Going through the data, count each line that has the word "from". Reply with the total and nothing more.

⟨

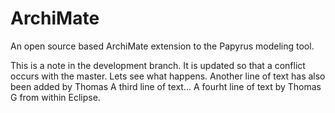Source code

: # ArchiMate
An open source based ArchiMate extension to the Papyrus modeling tool.

This is a note in the development branch. It is updated so that a conflict occurs with the master. Lets see what happens.
Another line of text has also been added by Thomas
A third line of text...
A fourht line of text by Thomas G from within Eclipse.
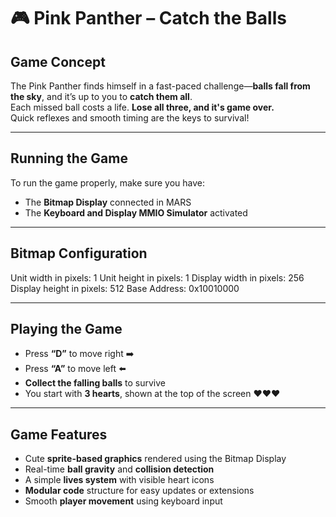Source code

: # 🎮 Pink Panther – Catch the Balls

##  Game Concept

The Pink Panther finds himself in a fast-paced challenge—**balls fall from the sky**, and it’s up to you to **catch them all**.  
Each missed ball costs a life. **Lose all three, and it's game over.**  
Quick reflexes and smooth timing are the keys to survival!

---

##  Running the Game

To run the game properly, make sure you have:
- The **Bitmap Display** connected in MARS
- The **Keyboard and Display MMIO Simulator** activated

---

## Bitmap Configuration

Unit width in pixels: 1
Unit height in pixels: 1
Display width in pixels: 256
Display height in pixels: 512
Base Address: 0x10010000

---

##  Playing the Game

- Press **“D”** to move right ➡️  
- Press **“A”** to move left ⬅️  
- **Collect the falling balls** to survive  
- You start with **3 hearts**, shown at the top of the screen ❤️❤️❤️

---

##  Game Features

-  Cute **sprite-based graphics** rendered using the Bitmap Display  
-  Real-time **ball gravity** and **collision detection**  
-  A simple **lives system** with visible heart icons  
-  **Modular code** structure for easy updates or extensions  
-  Smooth **player movement** using keyboard input  
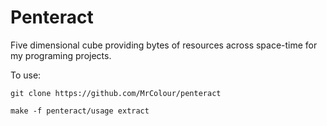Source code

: # Penteract

Five dimensional cube providing bytes of resources across space-time for my programing projects.

To use: 

`git clone https://github.com/MrColour/penteract`

`make -f penteract/usage extract`

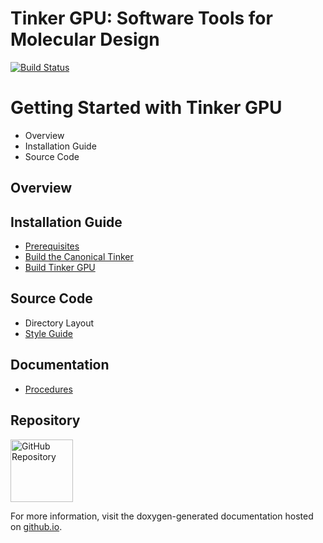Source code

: Tinker GPU: Software Tools for Molecular Design
===============================================
[//]: # (Badges)
[![Build Status](https://travis-ci.com/zhi-wang/tinker.gpu.svg?branch=master)](https://travis-ci.com/zhi-wang/tinker.gpu)


# Getting Started with Tinker GPU
   - Overview
   - Installation Guide
   - Source Code


## Overview


## Installation Guide
   - [Prerequisites](doc/prerequisites.md)
   - [Build the Canonical Tinker](doc/build1.md)
   - [Build Tinker GPU](doc/build2.md)


## Source Code
   - Directory Layout
   - [Style Guide](doc/style.md)


## Documentation
   - [Procedures](doc/procedures.md)


## Repository
<a href="https://github.com/zhi-wang/tinker.gpu">
   <img src="https://github.githubassets.com/images/modules/logos_page/GitHub-Mark.png"
   alt="GitHub Repository" width="100"/>
</a>


For more information, visit the doxygen-generated documentation
hosted on [github.io](https://zhi-wang.github.io/tinker.gpu).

⟩

### RESULT FOR THIS TASK
2